论文部分内容阅读
脑影像己成为脑科学研究,特别是神经精神病学研究不可或缺的工具。在临床上,脑影像对脑疾病的早期诊断及药物评价具有重要的意义。功能磁共振成像(fMRl)是目前为止脑影像领域最常用的一种非损伤性的活体脑功能检测技术。
当前绝大多数的fMRl研究集中于对脑功能激活区的检测,即通过采用反复的任务刺激检测特定任务下的脑功能激活区。这种方法基于一般线性模型,需预先假设大脑对刺激的时间响应曲线。但是,对于一些自发的神经活动,如癫痫放电,由于不知道其何时发作,而且这种反应的血流动力学响应未知,因此不能利用基于任务的fMRI准确检测致痫病灶区。静态fMRI完全脱离了传统的刺激一响应的信号加工和数据处理模式,不需要任何任务刺激,可以用于研究大脑自发的神经活动,在致痫病灶定位、正常人群和疾病患者的脑功能连通性研究方面有很好的应用价值。
本文以静态fMRI检测致痫病灶和诊断轻度认知障碍为目标,通过静态fMRI数据分析方法的深入研究,探索脑功能磁共振研究方法学及其临床应用的新途经。
研究了时间聚类分析方法,并对传统的时间聚类分析方法进行了优化。通过对fMRI图像进行分割,得到灰质数据,然后对此灰质数据进行分析,这样可降低背景噪声,减少数据运算量。
基于癫痫放电时,后扣带回区域的像素激活性降低,即后扣带回的像素的时间过程和引起癫痫发作的像素时间过程存在负相关的特性,提出了一种基于后扣带回的负相关分析方法。提出的方法能够较为可靠的检测出致痫病灶。在此基础之上,本文选择基于小波的信号阈值去噪方法去除fMRI信号中的噪声,取得了比较好的效果,进一步提高了致痫病灶检测的准确性。

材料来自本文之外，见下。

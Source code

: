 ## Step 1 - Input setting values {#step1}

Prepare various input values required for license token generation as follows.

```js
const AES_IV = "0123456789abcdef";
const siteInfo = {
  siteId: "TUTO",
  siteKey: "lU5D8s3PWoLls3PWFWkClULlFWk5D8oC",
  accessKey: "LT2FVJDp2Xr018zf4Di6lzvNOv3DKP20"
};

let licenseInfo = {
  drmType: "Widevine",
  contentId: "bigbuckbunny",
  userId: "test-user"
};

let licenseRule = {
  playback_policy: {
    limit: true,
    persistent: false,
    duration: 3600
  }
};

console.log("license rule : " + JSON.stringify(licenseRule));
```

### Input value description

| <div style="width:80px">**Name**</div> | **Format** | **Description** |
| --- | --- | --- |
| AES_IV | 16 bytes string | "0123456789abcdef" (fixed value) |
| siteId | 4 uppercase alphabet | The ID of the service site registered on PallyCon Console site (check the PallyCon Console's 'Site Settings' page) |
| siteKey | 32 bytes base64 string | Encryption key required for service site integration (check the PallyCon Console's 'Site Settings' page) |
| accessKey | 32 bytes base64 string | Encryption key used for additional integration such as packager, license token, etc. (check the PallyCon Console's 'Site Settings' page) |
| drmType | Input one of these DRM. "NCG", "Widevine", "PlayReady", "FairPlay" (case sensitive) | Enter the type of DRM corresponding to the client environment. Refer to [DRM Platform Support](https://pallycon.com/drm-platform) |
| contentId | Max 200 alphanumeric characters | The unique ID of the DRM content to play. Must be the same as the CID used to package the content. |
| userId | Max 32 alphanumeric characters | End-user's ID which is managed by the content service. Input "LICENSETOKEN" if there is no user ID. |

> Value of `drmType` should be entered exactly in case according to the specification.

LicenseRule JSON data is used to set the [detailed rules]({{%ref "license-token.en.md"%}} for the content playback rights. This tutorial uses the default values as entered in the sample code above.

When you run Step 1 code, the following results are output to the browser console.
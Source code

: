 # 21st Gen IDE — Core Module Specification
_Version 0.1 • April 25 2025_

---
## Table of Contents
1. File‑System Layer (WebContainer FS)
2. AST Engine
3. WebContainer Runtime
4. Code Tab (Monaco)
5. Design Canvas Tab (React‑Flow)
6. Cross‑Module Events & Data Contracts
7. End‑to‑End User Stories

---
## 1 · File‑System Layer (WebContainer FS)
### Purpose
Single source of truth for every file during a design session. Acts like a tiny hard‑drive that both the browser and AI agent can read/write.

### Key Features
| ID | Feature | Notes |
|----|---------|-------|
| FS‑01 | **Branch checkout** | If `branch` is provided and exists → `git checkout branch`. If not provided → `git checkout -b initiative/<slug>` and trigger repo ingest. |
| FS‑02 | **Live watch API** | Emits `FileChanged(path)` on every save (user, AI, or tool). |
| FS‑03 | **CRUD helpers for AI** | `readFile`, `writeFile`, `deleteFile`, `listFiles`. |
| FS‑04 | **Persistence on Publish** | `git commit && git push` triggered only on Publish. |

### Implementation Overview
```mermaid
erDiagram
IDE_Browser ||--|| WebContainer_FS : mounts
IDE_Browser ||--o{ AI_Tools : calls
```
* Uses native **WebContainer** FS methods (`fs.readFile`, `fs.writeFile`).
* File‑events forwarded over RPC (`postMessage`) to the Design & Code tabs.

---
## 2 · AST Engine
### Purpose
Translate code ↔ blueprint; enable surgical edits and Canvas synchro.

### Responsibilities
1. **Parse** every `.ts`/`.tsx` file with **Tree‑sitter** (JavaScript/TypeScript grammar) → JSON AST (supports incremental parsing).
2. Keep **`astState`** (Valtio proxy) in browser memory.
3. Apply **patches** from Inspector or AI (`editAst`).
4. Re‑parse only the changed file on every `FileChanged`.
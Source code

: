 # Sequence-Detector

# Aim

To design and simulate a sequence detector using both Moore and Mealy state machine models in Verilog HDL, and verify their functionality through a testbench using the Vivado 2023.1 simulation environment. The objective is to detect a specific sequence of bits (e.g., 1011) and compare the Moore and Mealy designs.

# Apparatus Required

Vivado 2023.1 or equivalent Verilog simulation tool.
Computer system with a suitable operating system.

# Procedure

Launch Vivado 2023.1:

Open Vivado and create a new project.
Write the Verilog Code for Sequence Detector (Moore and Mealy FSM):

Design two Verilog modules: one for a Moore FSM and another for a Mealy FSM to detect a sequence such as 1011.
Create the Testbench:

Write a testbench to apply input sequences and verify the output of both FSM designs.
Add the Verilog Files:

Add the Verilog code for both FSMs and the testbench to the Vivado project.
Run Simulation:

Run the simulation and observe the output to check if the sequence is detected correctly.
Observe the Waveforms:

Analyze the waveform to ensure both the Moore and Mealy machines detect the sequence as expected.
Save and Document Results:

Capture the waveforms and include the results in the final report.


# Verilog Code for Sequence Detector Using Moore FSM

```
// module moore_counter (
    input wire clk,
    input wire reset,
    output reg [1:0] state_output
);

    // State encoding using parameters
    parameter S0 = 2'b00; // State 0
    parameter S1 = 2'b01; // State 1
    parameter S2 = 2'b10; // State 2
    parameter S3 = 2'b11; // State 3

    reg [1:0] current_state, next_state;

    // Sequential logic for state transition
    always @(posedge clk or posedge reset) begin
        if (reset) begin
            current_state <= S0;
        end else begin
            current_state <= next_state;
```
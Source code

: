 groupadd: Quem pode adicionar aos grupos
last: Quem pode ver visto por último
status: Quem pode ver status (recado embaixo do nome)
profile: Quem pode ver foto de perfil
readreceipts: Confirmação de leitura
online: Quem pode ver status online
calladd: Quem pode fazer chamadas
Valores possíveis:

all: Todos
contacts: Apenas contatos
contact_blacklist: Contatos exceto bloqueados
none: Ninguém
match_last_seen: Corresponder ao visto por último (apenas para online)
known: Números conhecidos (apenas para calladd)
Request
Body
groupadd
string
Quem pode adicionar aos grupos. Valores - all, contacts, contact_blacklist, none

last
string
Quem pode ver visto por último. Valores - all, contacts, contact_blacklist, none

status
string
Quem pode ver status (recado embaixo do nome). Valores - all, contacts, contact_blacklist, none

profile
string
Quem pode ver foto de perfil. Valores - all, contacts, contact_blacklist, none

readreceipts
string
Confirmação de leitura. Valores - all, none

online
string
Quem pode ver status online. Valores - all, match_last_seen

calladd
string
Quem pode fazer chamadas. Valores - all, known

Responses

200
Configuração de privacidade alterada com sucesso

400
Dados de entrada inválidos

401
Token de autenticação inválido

讨论了局部一致性方法,通过对正常人和轻度认知障碍患者的后扣带回区域的局部一致性的检测,发现轻度认知障碍患者的后扣带回区域的局部一致性明显降低,此结果可为诊断轻度认知障碍提供有效参考。
研究了联合主成分分析和独立成分分析处理静态fMRI数据的方法。利用主成分分析能去除随机噪声,减少数据量,并依据生理噪声的时间过程的空间相关性,利用独立成分识别并消除多层fMRI数据中的生理噪声。用本方法分析静态fMRI数据,取得了比较好的结果:检测到的致痫病灶区域和基于后扣带回的负相关分析方法检测到的基本一致;本方法和局部一致性方法均能发现静息状态下轻度认知障碍患者在后扣带回区域的激活程度明显降低,本方法还发现静息状态下轻度认知障碍患者在海马区域的激活程度也降低。